Dataset available here.
Paper available here.
If you use this dataset, please cite the following:
@inproceedings{gois-martins-2019-translator2vec,
title = "{T}ranslator2{V}ec: Understanding and Representing Human Post-Editors",
author = "G{\'o}is, Ant{\'o}nio and
Martins, Andr{\'e} F. T.",
booktitle = "Proceedings of Machine Translation Summit XVII Volume 1: Research Track",
month = aug,
year = "2019",
address = "Dublin, Ireland",
publisher = "European Association for Machine Translation",
url = "https://www.aclweb.org/anthology/W19-6605",
pages = "43--54",
}
This is the repository of the anonymized keystrokes dataset, released together with the Translator2Vec paper. Two language pairs are available, En-Fr and En-De. Each sample (available in the .seqs files) consists of a post-editing job, where one editor corrects the output of a machine translation to improve its quality. The label of each sample is the id of the editor, available on the .labels files. Each sample itself is composed of a sequence of actions that the editor took to correct the translation. The time taken to do each job is also provided, in the .time files.

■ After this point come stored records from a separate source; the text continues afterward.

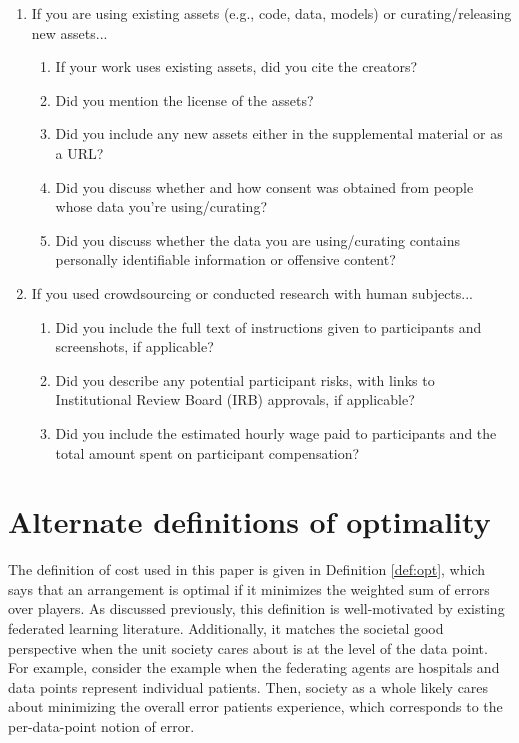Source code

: \documentclass{article}
\begin{document}
{\begin{enumerate}
\item If you are using existing assets (e.g., code, data, models) or curating/releasing new assets...
\begin{enumerate}
  \item If your work uses existing assets, did you cite the creators?
  \item Did you mention the license of the assets?
    \answerNA{}
  \item Did you include any new assets either in the supplemental material or as a URL?
    \answerNA{}
  \item Did you discuss whether and how consent was obtained from people whose data you're using/curating?
    \answerNA{}
  \item Did you discuss whether the data you are using/curating contains personally identifiable information or offensive content?
    \answerNA{}
\end{enumerate}

\item If you used crowdsourcing or conducted research with human subjects...
\begin{enumerate}
  \item Did you include the full text of instructions given to participants and screenshots, if applicable?
    \answerNA{}
  \item Did you describe any potential participant risks, with links to Institutional Review Board (IRB) approvals, if applicable?
    \answerNA{}
  \item Did you include the estimated hourly wage paid to participants and the total amount spent on participant compensation?
    \answerNA{}
\end{enumerate}

\end{enumerate}}
{}

\newpage 
\appendix

\section{Alternate definitions of optimality}\label{app:otherdef}

The definition of cost used in this paper is given in Definition \ref{def:opt}, which says that an arrangement is optimal if it minimizes the weighted sum of errors over players. As discussed previously, this definition is well-motivated by existing federated learning literature. Additionally, it matches the societal good perspective when the unit society cares about is at the level of the data point. For example, consider the example when the federating agents are hospitals and data points represent individual patients. Then, society as a whole likely cares about minimizing the overall error patients experience, which corresponds to the per-data-point notion of error. 
\end{document}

9 files are available per language pair:
-
anonymized_train.seqs
-
anonymized_train.labels
-
anonymized_train.time
-
anonymized_dev.seqs
-
anonymized_dev.labels
-
anonymized_dev.time
-
anonymized_test.seqs
-
anonymized_test.labels
-
anonymized_test.time
To analyze changes in the text, a simple tokenization was applied to each state of the translation, based on whitespaces. Then, a preprocessing step was designed to move from character-level changes to token-level changes. Since it is possible to observe simultaneous changes in multiple tokens (due to mouse-selections, pasting text or noise in data), additional actions had to be considered to handle these cases, where a block of tokens is simultaneously inserted/deleted. Also, the translation is originally split in "nuggets", which typically contain one sentence each. To keep this information, actions were created to indicate a change in the nugget currently being edited.
Each action is appended with an extra info (either a number or a string), except for the Stop symbol, which is always followed by None. The actions available for each job are the following:
Action Symbol | Action | Appended Info |
---|---|---|
R | Replace | new token |
I | Insert | new token |
D | Delete | old token |
BI | Insert Block | new block of tokens |
BD | Delete Block | old block of tokens |
Action Symbol | Action | Appended Info |
---|---|---|
W | Wait | seconds |
J | Jump | number of tokens |
JB | Jump Back | number of tokens |
NJ | Jump Nuggets | number of nuggets |
NJB | Jump Back Nuggets | number of nuggets |
MC | Mouse Clicks | count of mouse clicks |
MS | Mouse Selections | count of mouse selections |
S | Stop | None |
Each action symbol is separated from its info by the first occurrence of a :
Each action is separated from other actions by a tab. Note that all occurrences of tabs inside the text have been previously converted to whitespaces.
The 50 most common strings appearing as action info (which can be either tokens or blocks of tokens) were kept. All the others were UNKed. To anonymize the dataset, each kept string was converted to <Token_XX>, and each editor id was converted to an index.